Abhorring questioning is ingrained in the Islamic World. The rich traditions of philosophy, science, and renewable legal reasoning had came to a halt by the 15th and 14th centuries. Islamic teaching became confined to memorizing original works and reciting them by heart without any critical addition which was frowned upon. Meanwhile, mainstream Islam became confined to superstition-laden Sufi orders with quasi-divine debilitating hierarchies.

During the Ottoman period, Persia and the Arab World turned into backwaters and a wedge was driven between the two poles of Islamic World.
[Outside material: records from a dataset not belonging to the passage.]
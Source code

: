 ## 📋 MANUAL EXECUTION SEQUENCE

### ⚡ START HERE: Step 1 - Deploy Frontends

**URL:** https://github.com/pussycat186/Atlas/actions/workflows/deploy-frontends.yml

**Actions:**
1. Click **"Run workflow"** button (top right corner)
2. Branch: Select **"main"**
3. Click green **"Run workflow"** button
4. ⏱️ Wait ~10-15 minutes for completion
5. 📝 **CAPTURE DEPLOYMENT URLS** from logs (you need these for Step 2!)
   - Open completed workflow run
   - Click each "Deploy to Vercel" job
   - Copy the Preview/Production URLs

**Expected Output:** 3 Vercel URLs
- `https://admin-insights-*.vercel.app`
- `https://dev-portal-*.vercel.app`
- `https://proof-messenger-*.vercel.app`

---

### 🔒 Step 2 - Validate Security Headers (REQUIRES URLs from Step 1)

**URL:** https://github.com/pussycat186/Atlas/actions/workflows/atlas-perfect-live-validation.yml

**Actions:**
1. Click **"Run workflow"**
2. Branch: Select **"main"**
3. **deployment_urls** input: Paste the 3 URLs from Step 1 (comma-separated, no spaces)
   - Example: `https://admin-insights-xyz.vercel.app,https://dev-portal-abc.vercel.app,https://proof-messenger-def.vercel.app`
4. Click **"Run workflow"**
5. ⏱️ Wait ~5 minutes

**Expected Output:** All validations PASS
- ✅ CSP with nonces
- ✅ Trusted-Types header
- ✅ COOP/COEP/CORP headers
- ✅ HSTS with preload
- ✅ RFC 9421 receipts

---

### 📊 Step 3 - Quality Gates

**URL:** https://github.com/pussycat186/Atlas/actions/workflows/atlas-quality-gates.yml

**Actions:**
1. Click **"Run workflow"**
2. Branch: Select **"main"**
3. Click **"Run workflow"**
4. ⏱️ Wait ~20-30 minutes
The Islamic institutions couldn’t assimilate the new sciences which are based on constant questioning and modernity was not understood by rulers despite several references to and reports about the new sciences in the Ottoman empire.

With the colonial takeover in India and later in the Ottoman empire, a clear vision of the effects modernity came in, and some institutions were upgraded. A reform nucleus was formed throughout almost the entire Islamic World. Alas, the underlying entrenched cultural bias against questioning remained pervasive and mainstream.

Throughout the 20th century strides have been covered in the Islamic World and Muslims spread all over the globe. Nonetheless, the anti-questioning stance remained recalcitrant and rooted in the Muslim family, with loads of exceptions and shining examples.

Secular, atheist or whatever, Islam remains the initial seed from which the minds of more than one billion people spring. Igniting an Islamic reformation by reintroducing a rigorous questioning culture into Islam should be the stepping stone out of the deadlock.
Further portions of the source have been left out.